D’après son sourire en coin, je sais d’avance qu’elle n’a pas lâché le morceau. Célia a décidé de me sortir, coûte que coûte. Elle refuse que j’emploie mes weekends à réfléchir sur le sens de la vie, la mort, le déni, et d’autres sujets réjouissants du même acabit. Seule, évidemment, et plongée dans le noir.
« Je peux m’asseoir avec vous ? »
Willy, l’intello de la classe. Je hausse les épaules, il prend ça pour un oui. Pendant qu’il s’installe en face de moi, je pousse mon plateau au bout de la table. Ah, lui, il a préféré les brocolis aux frites. Vert radioactif, effrayants à souhait. Il faut du courage pour avaler ça.
« Tu n’as pas faim , Apo ?
— Nan.  »
Question posée pour la forme. Comme Célia, il connaît la réponse. Je n’ai jamais faim. Je l’aime bien, Willy. Il est discret, plongé dans ses livres ou ses cours en permanence, et pourtant, il réussit toujours à me lancer une remarque sympa, un coup d’œil compatissant ou juste me porter un peu d’attention. Je pense qu’il est profondément sincère, davantage mature que ses petits camarades de classe. J’étais sur le point de déguerpir, mais je me ravise.
« Tu veux qu’on bosse ensemble le devoir de maths de la semaine prochaine ? »
Finalement, je vais filer.
Ou pas. La manière dont il me regarde m’en dissuade une seconde fois.
« On verra. »
C’est tout ce que je réussis à prononcer. Il me propose de m’aider pour m’éviter de rendre feuille blanche. Non que je sois stupide, loin de là... J’ai juste un immense poil dans la main et une motivation inexistante. Mes deux amis discutent pendant que j’observe d’un œil mauvais les morceaux de frites épargnés par la vague jaunâtre. Ils asphyxient, prisonniers de la masse gluante désormais parsemée de grumeaux non identifiés. La mayonnaise me défie de l’avaler, je l’ignore ; je ne lui ferai pas cet honneur. Je préf ère m e tourner vers Célia et Willy, et écouter d’une oreille distraite les banalités qu’ils échangent.

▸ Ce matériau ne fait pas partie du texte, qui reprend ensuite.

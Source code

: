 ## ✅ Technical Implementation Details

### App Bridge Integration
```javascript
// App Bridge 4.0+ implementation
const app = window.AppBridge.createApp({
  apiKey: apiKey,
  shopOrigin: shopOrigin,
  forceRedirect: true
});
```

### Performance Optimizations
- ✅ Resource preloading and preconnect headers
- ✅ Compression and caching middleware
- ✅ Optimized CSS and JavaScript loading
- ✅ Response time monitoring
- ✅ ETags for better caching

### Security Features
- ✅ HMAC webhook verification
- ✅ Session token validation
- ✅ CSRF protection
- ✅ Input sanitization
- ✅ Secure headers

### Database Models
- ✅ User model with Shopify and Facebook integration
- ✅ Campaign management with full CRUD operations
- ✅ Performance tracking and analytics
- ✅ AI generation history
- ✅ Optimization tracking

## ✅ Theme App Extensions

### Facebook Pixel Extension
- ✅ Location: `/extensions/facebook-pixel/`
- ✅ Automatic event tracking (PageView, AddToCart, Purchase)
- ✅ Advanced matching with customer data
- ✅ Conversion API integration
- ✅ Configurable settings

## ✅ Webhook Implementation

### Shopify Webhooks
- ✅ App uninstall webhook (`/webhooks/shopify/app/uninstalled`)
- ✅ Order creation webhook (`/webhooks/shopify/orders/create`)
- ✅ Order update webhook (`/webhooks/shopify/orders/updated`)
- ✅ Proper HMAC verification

Heureusement qu’ils sont là, eux.
Sans quoi, mon monde déjà bien sombre serait totalement englouti par les ténèbres.


1. M’appelle pas Apocalypse !
« ...mettre quoi ?
— Ma jupe noire. Tu sais, celle qui est courte. Elle me moule à fond, je l’adoooore !
— Oh my God ! Elle te va trooop bien celle-ci !
— Ah oui, pourquoi pas... »
Oui, à supposer que t’arrives à te contorsionner à l’intérieur sans en craquer les coutures, ma vieille. Il suffit de reluquer tes cuisseaux, ça risque fort de ne pas être une partie de plaisir... Je ferme ma gueule, mais je n’en pense pas moins. Derrière moi, discussions stériles dénuées d’intérêt, comme d’habitude, ça vole ras les pâquerettes. De la part du club des pouffes, il n’y a pas matière à s’en étonner. Lena, Sarah, Sonia ; elles se sont bien trouvées. Enrobées, superficielles et matérialistes, nunuches accomplies. Les very best friends forever ever XOXOXO ... On s’habille pareilles, on glousse ensemble, on se tartine les lèvres du même rouge bas de gamme, on ne se quitte jamais d’une semelle, on craque sur les mêmes garçons et niveau Q.I., on se tire la bourre autour des quatre-vingts, et encore, je suis sympa. Le top de la branchitude à leurs yeux : placer des Oh my God ! au moins une fois par phrase.
Bref, pas du tout ma tasse de thé ni mon style.